__TASK DETAILS__.
Search the entries below for the word "Account", then copy each line in which it is found.

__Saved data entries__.
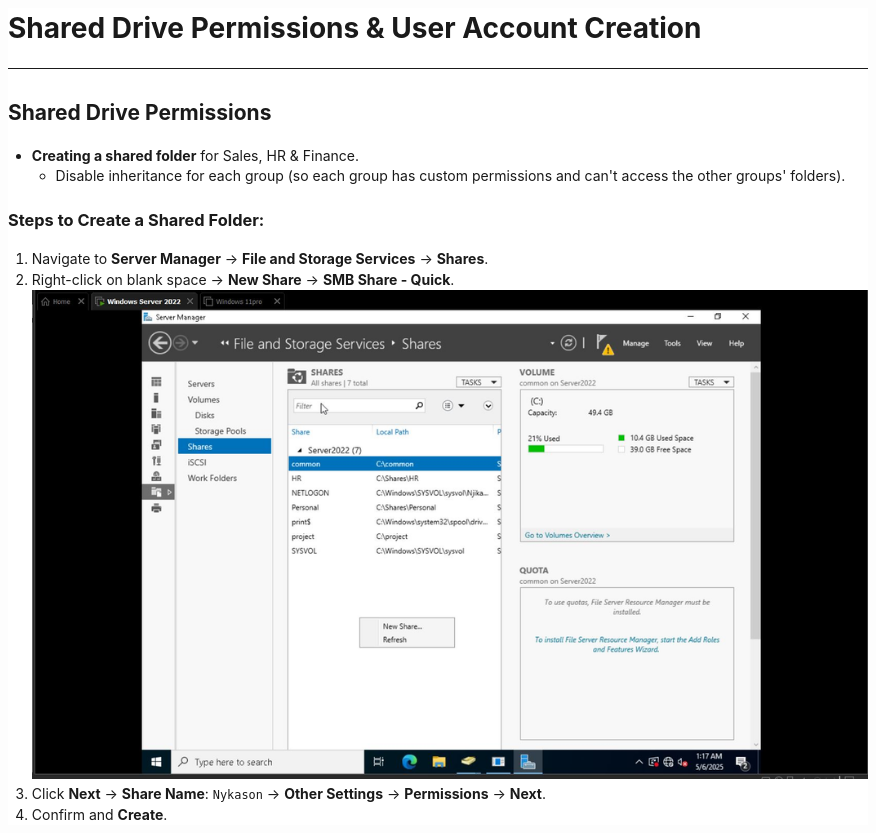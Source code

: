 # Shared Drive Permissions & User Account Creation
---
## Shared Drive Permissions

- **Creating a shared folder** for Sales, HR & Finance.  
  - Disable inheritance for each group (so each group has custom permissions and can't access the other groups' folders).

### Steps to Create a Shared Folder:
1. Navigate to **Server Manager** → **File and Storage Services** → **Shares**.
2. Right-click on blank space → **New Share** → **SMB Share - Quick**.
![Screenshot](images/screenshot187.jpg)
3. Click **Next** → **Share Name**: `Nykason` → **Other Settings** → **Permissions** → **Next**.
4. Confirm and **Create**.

* * *

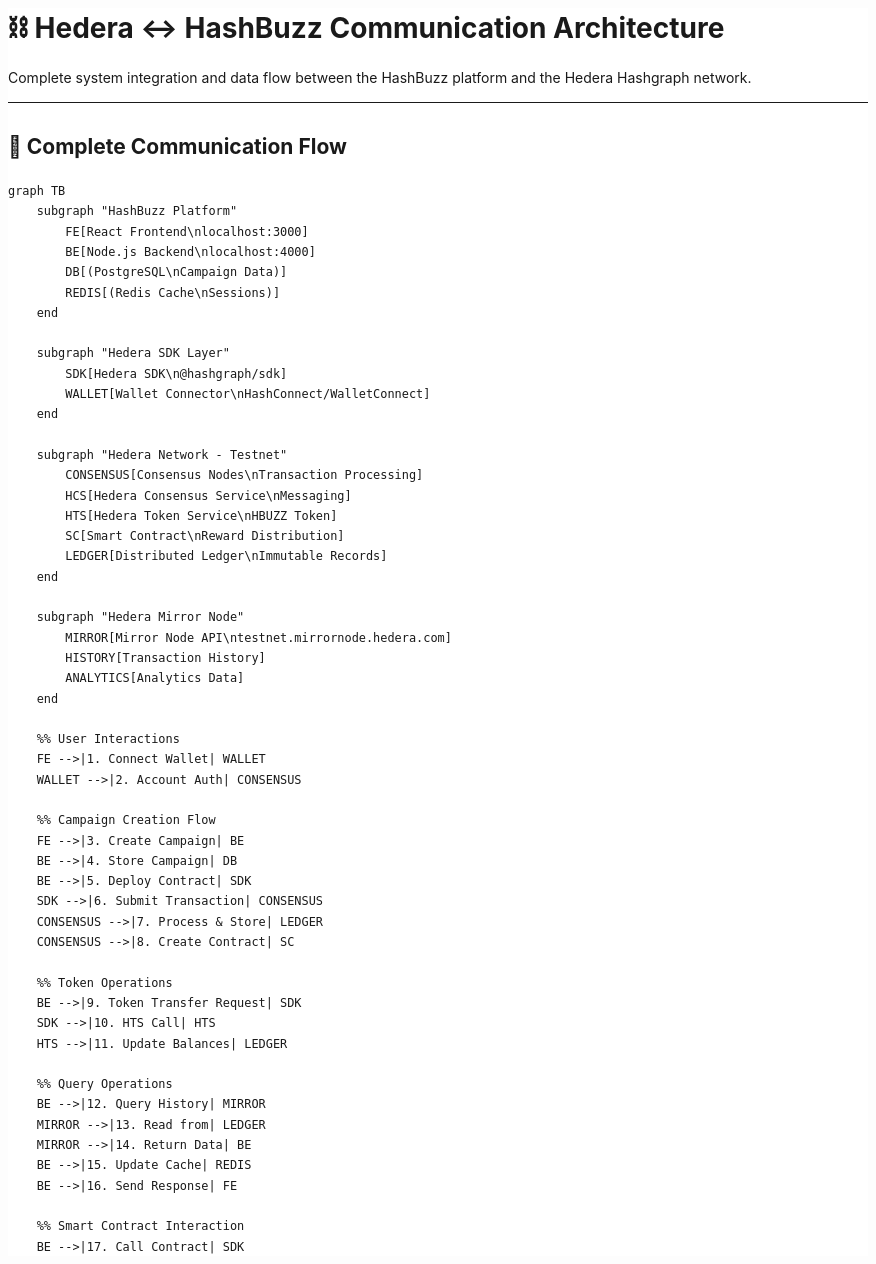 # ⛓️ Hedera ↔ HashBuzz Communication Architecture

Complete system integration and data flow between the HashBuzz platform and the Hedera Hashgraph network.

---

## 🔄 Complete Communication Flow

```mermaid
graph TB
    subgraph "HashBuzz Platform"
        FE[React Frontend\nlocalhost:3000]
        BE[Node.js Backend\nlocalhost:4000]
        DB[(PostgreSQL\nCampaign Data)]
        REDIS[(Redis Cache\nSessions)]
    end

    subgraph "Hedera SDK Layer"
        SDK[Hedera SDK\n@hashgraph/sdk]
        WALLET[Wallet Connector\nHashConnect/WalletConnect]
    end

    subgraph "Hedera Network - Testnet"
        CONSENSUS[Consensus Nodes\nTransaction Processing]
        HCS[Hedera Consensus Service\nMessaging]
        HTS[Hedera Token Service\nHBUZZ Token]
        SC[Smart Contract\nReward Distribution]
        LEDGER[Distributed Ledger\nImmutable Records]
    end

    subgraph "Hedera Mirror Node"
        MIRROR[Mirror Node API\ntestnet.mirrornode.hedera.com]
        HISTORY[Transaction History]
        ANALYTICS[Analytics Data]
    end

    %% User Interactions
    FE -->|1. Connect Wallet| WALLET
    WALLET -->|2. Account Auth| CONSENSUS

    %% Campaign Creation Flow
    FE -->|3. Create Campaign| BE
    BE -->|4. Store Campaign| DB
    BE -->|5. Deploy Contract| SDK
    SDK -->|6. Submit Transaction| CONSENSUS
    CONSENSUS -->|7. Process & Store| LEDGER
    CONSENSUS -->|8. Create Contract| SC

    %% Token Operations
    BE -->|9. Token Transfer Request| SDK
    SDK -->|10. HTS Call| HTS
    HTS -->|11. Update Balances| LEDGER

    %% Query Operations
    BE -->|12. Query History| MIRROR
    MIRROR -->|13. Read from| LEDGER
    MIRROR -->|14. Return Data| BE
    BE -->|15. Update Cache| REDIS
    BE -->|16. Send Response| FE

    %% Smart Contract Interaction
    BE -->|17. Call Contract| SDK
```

__RESULT OF THIS TASK__.
: # Shared Drive Permissions & User Account Creation
    WALLET -->|2. Account Auth| CONSENSUS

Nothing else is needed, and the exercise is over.